(Stored data entries)
┄┄┄┄┄┄┄┄┄┄┄┄┄┄┄┄┄┄┄┄

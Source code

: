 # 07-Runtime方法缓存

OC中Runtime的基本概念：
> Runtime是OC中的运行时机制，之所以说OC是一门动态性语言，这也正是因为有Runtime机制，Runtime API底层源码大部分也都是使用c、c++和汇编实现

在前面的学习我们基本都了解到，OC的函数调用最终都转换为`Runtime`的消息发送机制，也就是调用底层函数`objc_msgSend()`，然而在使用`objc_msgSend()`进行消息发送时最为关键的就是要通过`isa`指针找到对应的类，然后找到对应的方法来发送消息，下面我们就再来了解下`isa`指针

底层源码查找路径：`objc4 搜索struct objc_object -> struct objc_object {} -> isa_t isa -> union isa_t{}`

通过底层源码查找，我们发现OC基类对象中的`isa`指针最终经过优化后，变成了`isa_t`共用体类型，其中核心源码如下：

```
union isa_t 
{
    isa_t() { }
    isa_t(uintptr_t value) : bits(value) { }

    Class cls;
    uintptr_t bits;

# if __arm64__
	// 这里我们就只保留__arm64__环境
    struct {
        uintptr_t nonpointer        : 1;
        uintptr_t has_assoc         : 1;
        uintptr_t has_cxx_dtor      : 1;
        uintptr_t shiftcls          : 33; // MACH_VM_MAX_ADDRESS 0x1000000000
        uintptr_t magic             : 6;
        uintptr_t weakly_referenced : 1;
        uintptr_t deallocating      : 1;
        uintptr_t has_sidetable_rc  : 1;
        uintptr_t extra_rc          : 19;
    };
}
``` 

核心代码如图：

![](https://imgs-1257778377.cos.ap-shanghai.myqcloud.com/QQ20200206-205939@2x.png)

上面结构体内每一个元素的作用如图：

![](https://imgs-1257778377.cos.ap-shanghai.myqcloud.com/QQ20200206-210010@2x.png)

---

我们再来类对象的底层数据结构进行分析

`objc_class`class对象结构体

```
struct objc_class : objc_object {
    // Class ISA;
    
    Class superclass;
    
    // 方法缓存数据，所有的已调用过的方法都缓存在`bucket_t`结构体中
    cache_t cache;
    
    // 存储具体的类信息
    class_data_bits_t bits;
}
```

┄┄┄┄┄┄┄┄┄┄┄┄┄┄┄┄┄┄┄┄

→ What the task requires
The expected answer is each line of the records above that includes the string "https".

→ Answer for this exercise
![](https://imgs-1257778377.cos.ap-shanghai.myqcloud.com/QQ20200206-205939@2x.png)
![](https://imgs-1257778377.cos.ap-shanghai.myqcloud.com/QQ20200206-210010@2x.png)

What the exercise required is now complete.